In a rare interview appearing this week in Vanity Fair magazine, the reclusive, Oscar-winning filmmaker gives himself a "B" for his body of work and laments never having made as great a movie as "8 1/2" or "The Seventh Seal."
He also says he has learned little or nothing with age.
"All the crap that they tell you about ... getting joy, and having a kind of wisdom in your golden years -- it's all tripe," said Allen, who turns 70 on December 1. "I've gained no wisdom, no insight, no mellowing. I would make all the same mistakes again, today."
Allen said Farrow's discovery of the nude photos he had of Soon-Yi in his apartment as "one of the fortuitous events, one of the great pieces of luck in my life."
Allen's affair with the Korean-born daughter Farrow had adopted with conductor and ex-husband Andre Previn ended Allen's decade-long relationship with Farrow. She then accused Allen of molesting another daughter they had adopted together.
He was cleared of the charges, but his reputation was badly tarnished. He married Soon-Yi in 1997, an outcome he acknowledges would, in hindsight, have seemed improbable.
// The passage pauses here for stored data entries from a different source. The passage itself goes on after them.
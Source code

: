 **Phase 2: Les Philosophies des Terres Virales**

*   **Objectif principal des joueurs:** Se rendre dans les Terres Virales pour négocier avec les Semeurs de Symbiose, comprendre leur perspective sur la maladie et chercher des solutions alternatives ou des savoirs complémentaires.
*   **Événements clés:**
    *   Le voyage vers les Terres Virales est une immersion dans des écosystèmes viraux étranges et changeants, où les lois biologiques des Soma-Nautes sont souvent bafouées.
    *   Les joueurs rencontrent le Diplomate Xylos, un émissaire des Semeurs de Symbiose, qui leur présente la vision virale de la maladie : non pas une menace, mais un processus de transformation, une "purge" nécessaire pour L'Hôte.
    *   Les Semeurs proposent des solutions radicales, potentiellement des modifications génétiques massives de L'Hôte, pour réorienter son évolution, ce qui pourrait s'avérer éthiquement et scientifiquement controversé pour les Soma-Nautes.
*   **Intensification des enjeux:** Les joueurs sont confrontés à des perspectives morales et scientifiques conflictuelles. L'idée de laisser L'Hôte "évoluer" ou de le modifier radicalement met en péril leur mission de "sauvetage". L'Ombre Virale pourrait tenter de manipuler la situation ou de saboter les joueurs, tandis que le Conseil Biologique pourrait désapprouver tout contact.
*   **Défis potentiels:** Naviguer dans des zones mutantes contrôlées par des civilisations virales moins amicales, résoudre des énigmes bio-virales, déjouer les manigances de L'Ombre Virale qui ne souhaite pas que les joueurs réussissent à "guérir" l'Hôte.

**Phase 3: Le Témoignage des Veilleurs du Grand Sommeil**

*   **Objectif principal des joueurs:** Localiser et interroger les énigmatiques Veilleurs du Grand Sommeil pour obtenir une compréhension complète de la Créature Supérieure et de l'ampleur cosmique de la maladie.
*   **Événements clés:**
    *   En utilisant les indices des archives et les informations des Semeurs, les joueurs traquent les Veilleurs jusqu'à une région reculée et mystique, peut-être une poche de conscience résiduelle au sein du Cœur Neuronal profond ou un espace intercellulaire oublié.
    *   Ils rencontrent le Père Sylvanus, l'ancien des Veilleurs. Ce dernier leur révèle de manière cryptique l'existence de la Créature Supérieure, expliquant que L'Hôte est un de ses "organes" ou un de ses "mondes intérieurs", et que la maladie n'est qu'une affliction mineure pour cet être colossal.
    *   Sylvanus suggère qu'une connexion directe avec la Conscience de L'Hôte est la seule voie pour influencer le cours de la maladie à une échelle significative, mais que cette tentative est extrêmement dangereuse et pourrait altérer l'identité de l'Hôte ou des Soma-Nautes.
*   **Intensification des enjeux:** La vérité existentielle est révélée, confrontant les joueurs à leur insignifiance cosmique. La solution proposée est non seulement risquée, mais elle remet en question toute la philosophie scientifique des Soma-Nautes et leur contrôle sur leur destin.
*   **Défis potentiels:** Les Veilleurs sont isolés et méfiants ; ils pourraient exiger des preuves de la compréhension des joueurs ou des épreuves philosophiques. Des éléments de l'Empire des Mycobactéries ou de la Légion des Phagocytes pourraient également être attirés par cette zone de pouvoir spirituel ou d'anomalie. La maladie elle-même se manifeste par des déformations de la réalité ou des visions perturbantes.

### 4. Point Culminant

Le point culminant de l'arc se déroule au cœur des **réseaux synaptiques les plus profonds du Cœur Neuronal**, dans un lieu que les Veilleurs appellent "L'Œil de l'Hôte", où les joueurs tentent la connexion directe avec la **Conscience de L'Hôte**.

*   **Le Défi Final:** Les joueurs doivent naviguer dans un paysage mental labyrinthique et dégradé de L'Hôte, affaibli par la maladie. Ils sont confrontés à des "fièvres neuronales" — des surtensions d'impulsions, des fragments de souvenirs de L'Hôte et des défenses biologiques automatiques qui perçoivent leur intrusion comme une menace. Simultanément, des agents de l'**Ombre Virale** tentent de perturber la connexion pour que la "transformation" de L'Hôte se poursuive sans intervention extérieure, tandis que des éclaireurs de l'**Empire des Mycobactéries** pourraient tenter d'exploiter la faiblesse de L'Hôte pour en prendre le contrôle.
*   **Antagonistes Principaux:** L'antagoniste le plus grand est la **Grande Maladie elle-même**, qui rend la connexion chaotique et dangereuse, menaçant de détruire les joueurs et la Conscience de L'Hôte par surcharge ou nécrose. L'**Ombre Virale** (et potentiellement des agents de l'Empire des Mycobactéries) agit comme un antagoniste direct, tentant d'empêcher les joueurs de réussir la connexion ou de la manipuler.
"If somebody told me when I was younger, 'You're going to wind up married to a girl 35 years younger than you and a Korean, not in show business' ... I would have said, 'You're completely crazy.'"
Although he describes his marriage to Soon-Yi as having "a more paternal feeling to it," he sees their age difference as an asset because it lessens conflict.
"When there's a disagreement, it's never an adversarial thing. I don't ever feel that I'm with a hostile or threatening person," he said. "She's very self-possessed and she runs the house and the kids and our life."
Despite their bitter breakup, Allen insists he bears no professional grudge toward Farrow and even suggested casting her as his wife in "Mighty Aphrodite" just after the scandal broke. He calls the idea a result of the "compartmentalization" he keeps between his work and personal life.
"I'm just not the kind of person that thinks, 'Well, you did a terrible thing to me in my life, and so I'm not working with you,'" he said. On the other hand, he added, "I wouldn't put, you know, Hermann Goering in a part."
As for his career as a filmmaker, Oscar-winning director of "Annie Hall" said his movies fall far short of works by such masters as Federico Fellini, Ingmar Bergman or Akira Kurosawa.
"I feel that level of greatness is just not in me," he said. "It may just not be in the genes, or I just don't have ... the depth of humanity to do that."
Allen's latest film, "Match Point," starring Scarlett Johansson, opens in December and is regarded as a possible Oscar contender.